野球部の須賀くんは教室の後ろのスペースで仲のいい男子と、ビニール傘をバット代わりに野球ごっこをしている。
その他にも、終わらなかった夏休みの宿題を広げたり、女子のグループで集まっていたり、ありふれた変わり映えしない朝の光景のはずなのに、モノクロ映画を一時停止したみたいに、静かで色が消えていた。
「彩美ちゃん、おはよう」と私は彩美ちゃんに声を掛けた。返事はもちろんない。隣の席に向かって、にっこりと微笑んだままだ。
彼女の肩に触れてみた。石のように固かった。髪も頬も、人とは思えない程、ひんやりとしていた。
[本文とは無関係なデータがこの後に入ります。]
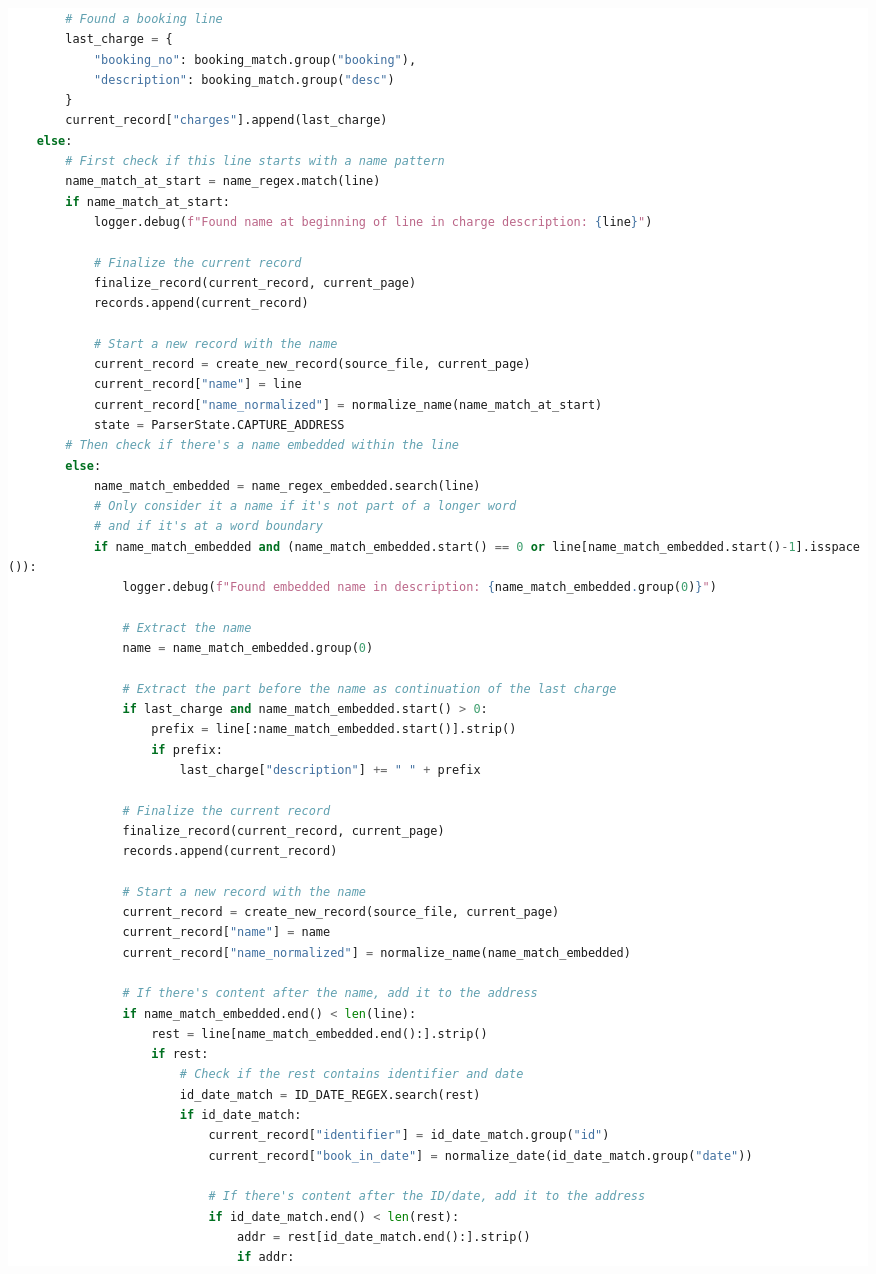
 ```python
        # Found a booking line
        last_charge = {
            "booking_no": booking_match.group("booking"),
            "description": booking_match.group("desc")
        }
        current_record["charges"].append(last_charge)
    else:
        # First check if this line starts with a name pattern
        name_match_at_start = name_regex.match(line)
        if name_match_at_start:
            logger.debug(f"Found name at beginning of line in charge description: {line}")
            
            # Finalize the current record
            finalize_record(current_record, current_page)
            records.append(current_record)
            
            # Start a new record with the name
            current_record = create_new_record(source_file, current_page)
            current_record["name"] = line
            current_record["name_normalized"] = normalize_name(name_match_at_start)
            state = ParserState.CAPTURE_ADDRESS
        # Then check if there's a name embedded within the line
        else:
            name_match_embedded = name_regex_embedded.search(line)
            # Only consider it a name if it's not part of a longer word
            # and if it's at a word boundary
            if name_match_embedded and (name_match_embedded.start() == 0 or line[name_match_embedded.start()-1].isspace()):
                logger.debug(f"Found embedded name in description: {name_match_embedded.group(0)}")
                
                # Extract the name
                name = name_match_embedded.group(0)
                
                # Extract the part before the name as continuation of the last charge
                if last_charge and name_match_embedded.start() > 0:
                    prefix = line[:name_match_embedded.start()].strip()
                    if prefix:
                        last_charge["description"] += " " + prefix
                
                # Finalize the current record
                finalize_record(current_record, current_page)
                records.append(current_record)
                
                # Start a new record with the name
                current_record = create_new_record(source_file, current_page)
                current_record["name"] = name
                current_record["name_normalized"] = normalize_name(name_match_embedded)
                
                # If there's content after the name, add it to the address
                if name_match_embedded.end() < len(line):
                    rest = line[name_match_embedded.end():].strip()
                    if rest:
                        # Check if the rest contains identifier and date
                        id_date_match = ID_DATE_REGEX.search(rest)
                        if id_date_match:
                            current_record["identifier"] = id_date_match.group("id")
                            current_record["book_in_date"] = normalize_date(id_date_match.group("date"))
                            
                            # If there's content after the ID/date, add it to the address
                            if id_date_match.end() < len(rest):
                                addr = rest[id_date_match.end():].strip()
                                if addr:
```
呆然としながら、自分の席にカバンを置いた。紺色だったはずのカバンは私の手を離れた瞬間、白黒が侵食するように、色が消えていった。
嘘でしょ?その瞬間を目の当りにして、息を飲んだ。一度色を失ったカバンを持っても、本来の色に戻ることはなかった。
うちのクラスだけなの?
そうだ、外は?私は普段通りに登校して来たはずだ。
窓際に駆け寄り、ガラス戸からベランダに出てみようと試みた。___けれど、戸は開かなかった。